Le nombre d’écrits documentant la formation initiale est important. Plusieurs auteurs finlandais ont publié, à différents moments et dans différentes revues scientifiques, des articles qui se recoupent sur le plan du contenu. C’est pourquoi, après avoir lu tous les documents, nous avons cru bon de nous en tenir à ceux qui, plus récents, donnent la même information que d’autres articles publiés antérieurement. Avant de s’intéresser plus spécifiquement aux travaux publiés par des auteurs finlandais, attardons nous à l’étude de Morales (2012) qui s’est elle aussi intéressée à la formation des enseignants finlandais, dans une perspective comparée. Grâce à son étude, Morales (2012) parvient à identifier en quoi la formation des enseignants québécois ressemble et/ou diffère de la formation des enseignants finlandais. L’auteure remarque que les deux milieux étudiés valorisent la formation d’un enseignant professionnel, mais que le contexte socioculturel de la Finlande favoriserait davantage l’épanouissement professionnel de ses enseignants. Bien que cette étude documente abondamment la Finlande et son programme de formation initiale, elle se borne toutefois à une limite à notre avis non-négligeable : la littérature. En effet, l’analyse de Morales (2012) s’est effectuée à partir d’une large recension des écrits documentant l’éducation finlandaise. L’apport de la recherche de Morales (2012) réside donc plus spécifiquement dans l’effort de documenter et de comparer ces deux milieux d’éducation. Elle ne fournit toutefois aucun éclairage quant à ce qui se vit concrètement au sein de cette formation.

Avant de poursuivre, mentionnons que notre recension des écrits traite de la « formation initiale » sans tenir compte des variations entre les programmes. En effet, les programmes de formation initiale offerts en Finlande sont tous uniques, car les universités détiennent une grande liberté dans l’organisation du curriculum (OPM, 1994; Finnish Ministry of Education and Culture). Toutefois, toutes les universités qui souhaitent offrir la formation initiale à l’enseignement sont contraintes d’appliquer les mêmes principes directeurs émis par le Ministère de l’Éducation et de la Culture. Ces principes datent de l’année 1975, année marquée par la publication d’un rapport qui balise la mise en place d’un programme

de formation des maîtres en milieu universitaire. Les balises proposées dans ce rapport ont été traduites en l’anglais par Jakku-Sihvonen et Niemi (2007, p.151) :

• All teacher education for comprehensive and upper-secondary schools should be academic and carried out in universities;

• Teacher education should be unified for different teacher categories;

• The initial education of future teachers must give a common and broad qualification to all teachers and this common background can be flexibly complemented by in- service education;

• Pedagogical studies should be developed in such a way that teachers are prepared to be educators in the broad sense of the concept and can attend to their pupils socio- emotional growth.
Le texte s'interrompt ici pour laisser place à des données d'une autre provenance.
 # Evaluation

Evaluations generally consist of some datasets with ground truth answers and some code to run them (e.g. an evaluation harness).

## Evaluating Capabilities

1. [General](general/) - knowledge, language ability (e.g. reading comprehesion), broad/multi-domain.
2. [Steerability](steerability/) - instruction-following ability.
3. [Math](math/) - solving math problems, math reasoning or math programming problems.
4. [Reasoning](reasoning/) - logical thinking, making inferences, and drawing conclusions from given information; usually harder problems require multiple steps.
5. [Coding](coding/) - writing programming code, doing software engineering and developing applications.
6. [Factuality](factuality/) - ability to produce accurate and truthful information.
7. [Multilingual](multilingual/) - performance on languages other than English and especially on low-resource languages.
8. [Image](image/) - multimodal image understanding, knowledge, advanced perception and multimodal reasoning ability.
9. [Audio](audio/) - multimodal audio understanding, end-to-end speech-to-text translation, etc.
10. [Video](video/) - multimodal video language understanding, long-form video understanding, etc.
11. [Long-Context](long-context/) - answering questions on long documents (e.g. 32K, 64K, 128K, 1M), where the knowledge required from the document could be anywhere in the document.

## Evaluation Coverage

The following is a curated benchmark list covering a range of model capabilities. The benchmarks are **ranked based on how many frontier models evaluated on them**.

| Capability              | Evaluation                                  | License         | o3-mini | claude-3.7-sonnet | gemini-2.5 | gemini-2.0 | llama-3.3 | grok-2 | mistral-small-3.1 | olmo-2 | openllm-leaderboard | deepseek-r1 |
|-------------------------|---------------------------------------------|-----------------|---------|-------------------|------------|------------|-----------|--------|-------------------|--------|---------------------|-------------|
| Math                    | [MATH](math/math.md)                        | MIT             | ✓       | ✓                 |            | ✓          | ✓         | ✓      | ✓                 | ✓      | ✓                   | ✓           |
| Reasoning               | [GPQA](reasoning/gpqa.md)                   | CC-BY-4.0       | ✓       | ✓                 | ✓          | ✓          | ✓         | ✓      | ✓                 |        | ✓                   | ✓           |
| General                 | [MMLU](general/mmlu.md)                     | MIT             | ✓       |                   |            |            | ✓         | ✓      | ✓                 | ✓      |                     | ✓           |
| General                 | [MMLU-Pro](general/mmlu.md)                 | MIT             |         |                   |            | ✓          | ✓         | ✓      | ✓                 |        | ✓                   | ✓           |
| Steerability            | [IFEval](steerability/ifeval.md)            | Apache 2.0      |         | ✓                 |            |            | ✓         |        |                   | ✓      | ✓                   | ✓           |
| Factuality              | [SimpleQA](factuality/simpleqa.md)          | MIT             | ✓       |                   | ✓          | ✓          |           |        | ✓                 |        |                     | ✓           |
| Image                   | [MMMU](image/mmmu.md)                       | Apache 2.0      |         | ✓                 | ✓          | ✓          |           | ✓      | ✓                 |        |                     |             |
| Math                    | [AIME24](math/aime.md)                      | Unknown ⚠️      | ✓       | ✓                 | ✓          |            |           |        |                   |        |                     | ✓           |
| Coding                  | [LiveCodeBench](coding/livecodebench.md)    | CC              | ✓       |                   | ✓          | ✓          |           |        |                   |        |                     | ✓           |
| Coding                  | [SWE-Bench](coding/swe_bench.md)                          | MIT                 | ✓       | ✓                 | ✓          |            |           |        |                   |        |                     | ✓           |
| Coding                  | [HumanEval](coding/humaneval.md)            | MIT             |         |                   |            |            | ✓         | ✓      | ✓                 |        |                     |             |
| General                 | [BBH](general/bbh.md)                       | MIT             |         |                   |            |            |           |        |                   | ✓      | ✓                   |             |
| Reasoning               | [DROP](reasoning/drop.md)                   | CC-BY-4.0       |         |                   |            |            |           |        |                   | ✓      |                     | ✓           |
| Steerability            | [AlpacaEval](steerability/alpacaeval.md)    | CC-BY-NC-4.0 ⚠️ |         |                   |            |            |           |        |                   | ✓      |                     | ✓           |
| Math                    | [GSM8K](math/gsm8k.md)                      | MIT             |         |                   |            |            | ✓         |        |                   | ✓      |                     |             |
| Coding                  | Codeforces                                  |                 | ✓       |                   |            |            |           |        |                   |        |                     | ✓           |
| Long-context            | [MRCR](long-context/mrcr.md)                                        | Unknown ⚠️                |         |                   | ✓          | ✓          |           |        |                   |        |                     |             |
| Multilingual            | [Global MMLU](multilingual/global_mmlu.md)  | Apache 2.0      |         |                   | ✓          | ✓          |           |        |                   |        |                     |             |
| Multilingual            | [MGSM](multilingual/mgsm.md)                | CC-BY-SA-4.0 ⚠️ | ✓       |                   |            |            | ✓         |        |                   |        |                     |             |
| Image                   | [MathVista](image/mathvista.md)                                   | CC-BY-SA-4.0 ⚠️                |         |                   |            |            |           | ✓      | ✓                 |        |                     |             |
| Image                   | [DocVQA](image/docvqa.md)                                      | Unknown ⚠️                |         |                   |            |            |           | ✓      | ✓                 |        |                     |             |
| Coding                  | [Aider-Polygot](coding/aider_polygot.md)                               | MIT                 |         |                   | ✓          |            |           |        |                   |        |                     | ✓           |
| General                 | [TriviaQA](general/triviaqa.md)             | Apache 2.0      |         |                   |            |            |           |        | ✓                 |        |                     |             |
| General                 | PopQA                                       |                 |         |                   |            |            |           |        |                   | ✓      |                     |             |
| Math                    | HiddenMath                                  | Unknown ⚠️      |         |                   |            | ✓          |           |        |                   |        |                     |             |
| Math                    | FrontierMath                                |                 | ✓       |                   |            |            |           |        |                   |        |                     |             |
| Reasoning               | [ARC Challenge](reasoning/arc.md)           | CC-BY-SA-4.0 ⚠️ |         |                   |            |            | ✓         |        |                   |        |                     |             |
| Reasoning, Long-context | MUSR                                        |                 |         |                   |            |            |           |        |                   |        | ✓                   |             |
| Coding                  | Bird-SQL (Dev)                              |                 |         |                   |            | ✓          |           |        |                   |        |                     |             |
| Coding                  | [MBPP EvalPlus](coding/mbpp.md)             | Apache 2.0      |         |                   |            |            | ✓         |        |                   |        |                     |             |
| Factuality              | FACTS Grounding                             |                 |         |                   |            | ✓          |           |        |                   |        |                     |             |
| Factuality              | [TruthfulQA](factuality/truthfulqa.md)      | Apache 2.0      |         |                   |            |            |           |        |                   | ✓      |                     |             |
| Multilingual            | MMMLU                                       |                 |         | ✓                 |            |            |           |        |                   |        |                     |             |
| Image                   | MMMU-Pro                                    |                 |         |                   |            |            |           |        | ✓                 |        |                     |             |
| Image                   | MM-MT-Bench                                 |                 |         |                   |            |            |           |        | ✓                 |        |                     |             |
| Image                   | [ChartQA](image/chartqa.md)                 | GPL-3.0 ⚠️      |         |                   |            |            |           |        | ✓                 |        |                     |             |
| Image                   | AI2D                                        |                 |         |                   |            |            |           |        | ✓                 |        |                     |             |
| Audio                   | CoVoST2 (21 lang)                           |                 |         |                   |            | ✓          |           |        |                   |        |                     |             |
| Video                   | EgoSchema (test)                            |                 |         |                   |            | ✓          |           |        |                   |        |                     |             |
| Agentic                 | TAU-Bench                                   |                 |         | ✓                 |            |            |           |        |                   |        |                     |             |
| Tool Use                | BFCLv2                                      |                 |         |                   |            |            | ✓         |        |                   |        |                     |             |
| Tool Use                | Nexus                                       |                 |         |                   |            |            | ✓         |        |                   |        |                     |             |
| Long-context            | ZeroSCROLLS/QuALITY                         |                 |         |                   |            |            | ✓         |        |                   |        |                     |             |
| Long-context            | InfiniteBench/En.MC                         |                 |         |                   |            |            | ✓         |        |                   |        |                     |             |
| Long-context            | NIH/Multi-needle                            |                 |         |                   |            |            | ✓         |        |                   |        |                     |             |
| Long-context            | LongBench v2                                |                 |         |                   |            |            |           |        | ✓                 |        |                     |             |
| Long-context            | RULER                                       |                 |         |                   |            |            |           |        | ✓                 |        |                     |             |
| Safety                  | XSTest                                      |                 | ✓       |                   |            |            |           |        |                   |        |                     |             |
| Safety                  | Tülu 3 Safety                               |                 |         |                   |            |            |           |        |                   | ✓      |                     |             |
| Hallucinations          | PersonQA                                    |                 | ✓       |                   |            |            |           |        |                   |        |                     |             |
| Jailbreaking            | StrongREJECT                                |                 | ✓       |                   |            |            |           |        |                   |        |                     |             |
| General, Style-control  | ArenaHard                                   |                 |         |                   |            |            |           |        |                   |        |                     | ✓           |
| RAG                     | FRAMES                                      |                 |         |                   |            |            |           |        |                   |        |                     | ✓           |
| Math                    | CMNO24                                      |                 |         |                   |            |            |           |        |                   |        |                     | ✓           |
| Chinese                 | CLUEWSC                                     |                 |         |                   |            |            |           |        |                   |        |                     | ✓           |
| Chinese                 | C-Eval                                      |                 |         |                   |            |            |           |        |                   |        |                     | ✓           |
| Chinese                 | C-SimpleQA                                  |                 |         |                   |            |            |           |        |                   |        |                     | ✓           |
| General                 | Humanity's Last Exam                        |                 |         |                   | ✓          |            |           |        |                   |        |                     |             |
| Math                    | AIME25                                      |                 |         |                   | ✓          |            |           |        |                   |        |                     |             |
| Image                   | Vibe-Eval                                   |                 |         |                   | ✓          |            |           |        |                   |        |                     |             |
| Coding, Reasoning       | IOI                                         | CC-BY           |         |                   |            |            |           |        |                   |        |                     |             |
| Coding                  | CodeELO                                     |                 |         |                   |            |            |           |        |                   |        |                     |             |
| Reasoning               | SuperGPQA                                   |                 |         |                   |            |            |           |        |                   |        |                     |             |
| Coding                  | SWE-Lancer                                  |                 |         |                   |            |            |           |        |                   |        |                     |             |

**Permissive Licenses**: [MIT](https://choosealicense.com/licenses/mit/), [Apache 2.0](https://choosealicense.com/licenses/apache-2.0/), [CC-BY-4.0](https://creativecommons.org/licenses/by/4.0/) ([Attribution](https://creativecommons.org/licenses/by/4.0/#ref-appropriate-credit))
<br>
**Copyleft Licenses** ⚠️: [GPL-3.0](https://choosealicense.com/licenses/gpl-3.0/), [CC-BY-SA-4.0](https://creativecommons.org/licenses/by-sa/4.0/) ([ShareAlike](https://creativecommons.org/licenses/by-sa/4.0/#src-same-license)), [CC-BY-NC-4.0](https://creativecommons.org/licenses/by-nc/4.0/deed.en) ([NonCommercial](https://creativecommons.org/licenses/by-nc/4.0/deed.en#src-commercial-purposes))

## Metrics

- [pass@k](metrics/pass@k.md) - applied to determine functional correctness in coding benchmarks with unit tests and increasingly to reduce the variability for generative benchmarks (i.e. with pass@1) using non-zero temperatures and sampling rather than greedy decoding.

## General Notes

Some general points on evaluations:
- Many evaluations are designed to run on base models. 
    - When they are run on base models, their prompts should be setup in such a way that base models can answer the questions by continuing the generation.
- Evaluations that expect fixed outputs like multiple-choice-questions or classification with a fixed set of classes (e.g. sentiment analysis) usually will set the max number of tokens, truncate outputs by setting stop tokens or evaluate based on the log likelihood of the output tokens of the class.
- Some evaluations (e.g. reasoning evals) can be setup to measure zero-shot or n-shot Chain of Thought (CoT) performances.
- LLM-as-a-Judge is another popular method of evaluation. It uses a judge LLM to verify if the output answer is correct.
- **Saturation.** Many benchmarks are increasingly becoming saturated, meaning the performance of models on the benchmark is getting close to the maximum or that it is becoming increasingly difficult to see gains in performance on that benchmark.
Teachers should have a pedagogical, optimistic attitude to their work that is grounded into the latest research;

• Teacher education should consist of societal and educational policy studies.

Les universités en Finlande qui souhaitent offrir un programme de formation initiale à l’enseignement doivent donc se conformer à ces principes directeurs qui, bien que prescriptifs, laissent aux différents milieux la possibilité d’élaborer, de manière plus concrète, leur propre curriculum (Jakku-Sihvonen et Niemi). C’est pourquoi nous parlerons de « la formation initiale » au sens large, puisque tous les programmes doivent s’arrimer aux mêmes principes directeurs. Nous tenions néanmoins à souligner le fait qu’aucun de ces programmes ne sont identiques en tous points. Rappelons, par la même occasion, que notre étude de cas porte spécifiquement sur le programme de formation initiale de l’Université d’Helsinki.